Avengers Assembled! contains complete character statistics for all the Avengers there have been plus 20-odd of their more regular allies and enemies, including Kang, Ultron, and S.H.I.E.L.D. There are also plans of the Avengers Mansion, high quality Marvel artwork. Avengers Assembled! provides gaming statistics for 30 past and present members of the Avengers superhero team – including the Black Panther, Falcon, Hawkeye, Scarlet Witch, Hulk, and She-Hulk - along with almost two dozen supervillain foes, a couple of friends, and the agents of S.H.I.E.L.D. The supplement also includes a map and key of the Avengers Mansion and data on S.H.I.E.L.D. flying cars, headquarters, and jet fighters. The writeup of each hero or villain includes the name of his super identity, his current status (dead, inactive, etc.), real name if known, origin or classification, ability ranks, variable abilities, powers and talents, equipment/possessions, important people in his life, background and, in a few cases, personality, plus an illustration of the character.

Publication history
MHAC2 Avengers Assembled! was written by Bruce Nesmith, with a cover by Jeff Butler, and was published by TSR, Inc., in 1984 as a 32-page book with an outer folder. Avengers Assembled was TSR's first expansion for Marvel Super Heroes.

Reception
Marcus L. Rowland reviewed Avengers Assembled! for White Dwarf #62, rating it 8/10 overall. He declared: "This is an invaluable reference for any MSH referee, and may appeal to many comic collectors and fans."
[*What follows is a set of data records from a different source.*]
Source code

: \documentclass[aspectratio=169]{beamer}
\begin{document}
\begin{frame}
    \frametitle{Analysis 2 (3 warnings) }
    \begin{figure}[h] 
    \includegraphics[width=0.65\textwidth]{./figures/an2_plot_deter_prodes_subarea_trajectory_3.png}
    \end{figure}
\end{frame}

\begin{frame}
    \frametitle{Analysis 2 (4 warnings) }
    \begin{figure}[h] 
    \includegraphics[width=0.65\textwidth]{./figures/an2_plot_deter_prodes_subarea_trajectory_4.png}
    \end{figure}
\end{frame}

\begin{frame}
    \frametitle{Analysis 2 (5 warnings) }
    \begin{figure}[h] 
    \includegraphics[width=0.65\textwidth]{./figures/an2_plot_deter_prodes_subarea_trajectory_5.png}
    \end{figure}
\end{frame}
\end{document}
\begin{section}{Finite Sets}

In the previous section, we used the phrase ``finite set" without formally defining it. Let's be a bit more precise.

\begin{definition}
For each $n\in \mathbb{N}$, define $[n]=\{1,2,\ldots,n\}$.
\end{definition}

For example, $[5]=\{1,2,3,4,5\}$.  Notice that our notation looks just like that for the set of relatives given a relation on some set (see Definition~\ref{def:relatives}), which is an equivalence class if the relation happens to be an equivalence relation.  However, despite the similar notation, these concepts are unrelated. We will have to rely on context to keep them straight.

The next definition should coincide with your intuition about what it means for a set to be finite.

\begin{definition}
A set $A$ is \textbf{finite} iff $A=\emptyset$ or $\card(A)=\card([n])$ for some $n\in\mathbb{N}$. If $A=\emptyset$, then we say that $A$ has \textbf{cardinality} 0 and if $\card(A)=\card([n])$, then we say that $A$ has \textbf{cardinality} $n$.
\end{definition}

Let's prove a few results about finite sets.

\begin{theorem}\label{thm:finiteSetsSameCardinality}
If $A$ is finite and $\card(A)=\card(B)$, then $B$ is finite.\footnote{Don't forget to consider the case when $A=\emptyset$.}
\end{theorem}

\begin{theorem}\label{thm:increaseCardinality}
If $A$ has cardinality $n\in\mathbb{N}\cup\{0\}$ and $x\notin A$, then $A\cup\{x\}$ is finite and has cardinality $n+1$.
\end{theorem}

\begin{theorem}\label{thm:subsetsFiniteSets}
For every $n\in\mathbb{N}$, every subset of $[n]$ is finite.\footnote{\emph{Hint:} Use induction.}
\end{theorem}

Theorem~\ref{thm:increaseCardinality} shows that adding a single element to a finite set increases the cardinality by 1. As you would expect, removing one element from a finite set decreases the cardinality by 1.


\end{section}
Pete Tamlyn reviewed Avengers Assembled! for Imagine magazine. He opined that "Avengers Assembled! will be an essential product for most players of the game". He stated: "Personal preferences aside, the Avengers are probably the ideal group to choose if you are going to run an extended campaign using MSH. There have been so many members and roster changes that your players are almost certain to be able to pick a character each without conflict over who plays which particular favourite, or someone getting lumbered with a character that doesn't suit their style of play." He continued: "There are a few grossly powerful characters among them, and I'd recommend that Thor in particular be kept as an NPC who can rescue the players in times of dire emergency, but the only real wimps, Wasp and Hawkeye, are among the most interesting characters to play. My only complaint is that many of the villains are also very tough, the sort of folks who take on the Avengers single-handed and are normally only defeated thanks to their arrogance and over-confidence, and will therefore be quite difficult for the GM to handle." Tamlyn concluded by saying: "Overall, a much-needed publication which will sell very well."

William A. Barton reviewed the supplement in Space Gamer #70. Barton commented that the character descriptions give "all that any gamer familiar with the Marvel universe would need to portray the character in a game or the GM to use as an NPC". He stated: "This supplement is surprisingly complete in terms of heroes and villains covered, and should be most welcome to Marvel fans who wish to portray Avengers" and that the map of Avengers Mansion "would be of use even to players who wish to create their own 'Avengers'". He commented: "One flay evident in Avengers Assembled is that the length of some of the power write-ups requires the dropping of the background notes on the character – okay for old-time Marvel fans, but a potential problem for newcomers. This makes possession of the 15 Marvel Universe comics a necessity for those without an encyclopedic knowledge of the Marvel universe – something that really should have been avoided". Barton concluded his review by saying, "Overall though, for those interested in superheroic gaming in the worlds of Marvel Comics, Avengers Assembled is a worthy addition to the original game."